Much of what Garland grudgingly released to the public on Friday was a heavily redacted copy of the search warrant affidavit. It revealed precious little about why he chose to launch his unprecedented intrusion. The AG clearly prefers to bludgeon his boss’s political adversary with the cudgel of pernicious leaks to the media rather than being transparent about his dubious legal maneuvers.
Garland earlier claimed that he only speaks through his court filings. Then he muzzled with ink the most important filing of all. He argued for secrecy while whispering into the ears of liberal media outlets that promptly trashed Trump with ludicrous allegations of espionage and treason.
If national security was truly in jeopardy, why did the AG dither for weeks before sending a phalanx of FBI agents to Mar-a-Lago to remedy something so urgent? Indeed, if bureau officials were aware of errant documents in early June or even back in February, why wait for months to retrieve them? If there are answers to those vexing questions in the affidavit, you won’t find them amid pages brimming with black lines.
Nor will you find any reference to how Trump and his legal team cooperated in returning previously requested documents to the National Archives.
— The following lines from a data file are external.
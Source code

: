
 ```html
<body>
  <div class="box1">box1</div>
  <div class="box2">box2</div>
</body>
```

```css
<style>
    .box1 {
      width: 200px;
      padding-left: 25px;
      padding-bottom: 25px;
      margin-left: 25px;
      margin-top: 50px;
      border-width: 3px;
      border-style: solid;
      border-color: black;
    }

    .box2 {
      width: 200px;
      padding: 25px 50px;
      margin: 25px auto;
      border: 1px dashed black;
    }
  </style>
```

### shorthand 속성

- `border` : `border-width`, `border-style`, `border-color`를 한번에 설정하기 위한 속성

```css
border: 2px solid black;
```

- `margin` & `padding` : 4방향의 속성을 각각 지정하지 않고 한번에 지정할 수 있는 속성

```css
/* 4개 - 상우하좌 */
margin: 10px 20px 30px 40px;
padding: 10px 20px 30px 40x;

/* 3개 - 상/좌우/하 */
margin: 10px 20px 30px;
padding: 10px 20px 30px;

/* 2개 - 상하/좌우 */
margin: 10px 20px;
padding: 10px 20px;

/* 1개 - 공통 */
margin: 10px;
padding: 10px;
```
That kind of exculpatory information might have discouraged the magistrate from signing off on the warrant. Was he deceived by omission, as the FBI has done in the past when obtaining lawless warrants? Did the FBI misrepresent the government’s discussions with Trump’s lawyers? We don’t know because so much is wiped out in black.
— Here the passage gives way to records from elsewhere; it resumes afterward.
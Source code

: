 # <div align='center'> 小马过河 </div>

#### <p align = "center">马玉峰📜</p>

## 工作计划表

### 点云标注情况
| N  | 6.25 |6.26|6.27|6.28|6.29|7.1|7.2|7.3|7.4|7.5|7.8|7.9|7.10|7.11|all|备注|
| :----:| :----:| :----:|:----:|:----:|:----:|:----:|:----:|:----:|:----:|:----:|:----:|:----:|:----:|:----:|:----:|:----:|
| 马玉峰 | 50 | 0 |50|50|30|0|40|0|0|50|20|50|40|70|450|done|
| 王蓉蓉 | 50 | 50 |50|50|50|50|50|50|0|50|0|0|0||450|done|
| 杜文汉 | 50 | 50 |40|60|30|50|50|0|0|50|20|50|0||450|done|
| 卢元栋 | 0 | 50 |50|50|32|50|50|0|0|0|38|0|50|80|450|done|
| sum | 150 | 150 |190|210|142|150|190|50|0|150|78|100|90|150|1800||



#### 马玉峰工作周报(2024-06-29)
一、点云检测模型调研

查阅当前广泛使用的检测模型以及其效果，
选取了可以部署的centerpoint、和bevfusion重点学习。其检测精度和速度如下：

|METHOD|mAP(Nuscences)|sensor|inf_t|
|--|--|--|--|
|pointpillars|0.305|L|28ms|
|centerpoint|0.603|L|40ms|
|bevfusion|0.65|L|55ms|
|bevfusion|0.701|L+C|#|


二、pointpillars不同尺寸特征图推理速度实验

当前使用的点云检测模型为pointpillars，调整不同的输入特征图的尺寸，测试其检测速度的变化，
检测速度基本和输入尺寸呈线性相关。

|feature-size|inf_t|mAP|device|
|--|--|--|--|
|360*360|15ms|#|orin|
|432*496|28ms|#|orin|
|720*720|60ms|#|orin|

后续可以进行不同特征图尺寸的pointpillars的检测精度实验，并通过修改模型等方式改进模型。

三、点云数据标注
The first eight pages are a rote recitation of background information and quotations from statutes that Garland cited to the magistrate to gain his consent for the raid. But the core of the affidavit that contains the attorney general’s probable cause arguments and justification for the raid—pages 9 through 29—are nearly all redacted. The pagination is there, but that’s about it. Then the affidavit ends abruptly with a two-sentence conclusion that reveals nothing meaningful.
We already knew this sordid affair was a dispute over the custody of documents. If Trump declassified them as he insists, then the statute involving the retention of “defense information” has no relevance. The other two laws cited by Garland involve improper possession of government records. But, pursuant to the Presidential Records Act of 1978, they don’t apply. That Act grants former presidents a right of access to presidential papers, as well as possession. The Act is a specific statute that takes precedence over general statues, namely those cited by the attorney general.
There is nothing readable in the affidavit that alleges Trump harbored any criminal intent to break the law. The absence of such a claim is conspicuous inasmuch as all three statutes upon which Garland relies demand proof that an accused person act “willfully” or “knowingly” or “deliberately.”
Even if Trump somehow violated the Presidential Records Act, the proper legal cure is a civil enforcement proceeding. The Attorney General could have filed a motion in court to compel the return of the materials sought. An impartial judge would have resolved the dispute by evaluating competing interests consistent with the law.
Instead, Garland overreached and pursued a criminal course against Trump that smacks of thuggish authoritarianism. He employed a general warrant which is strictly forbidden by our Constitution’s Fourth Amendment that requires a description of specific or particular places to be searched and things to be seized. Garland’s warrant did not. This was the definition of an unreasonable search and seizure as FBI agents spent ten hours rummaging through offices and buildings at Mar-a-Lago. They grabbed just about anything in sight.
This appears to have been an investigation in search of a crime where government agents exploited a disagreement over records as a pretext for something else—snooping for a document that might tie Trump to some other imagined offense. Friday’s release of the heavily redacted affidavit did nothing to dispel this very real possibility.
In a case that yearns for transparency, the attorney general chose concealment. But don’t expect Garland’s assault on justice to end here. More leaks from his politicized department will take venomous aim at President Joe Biden’s nemesis as the current administration lays waste to the rule of law.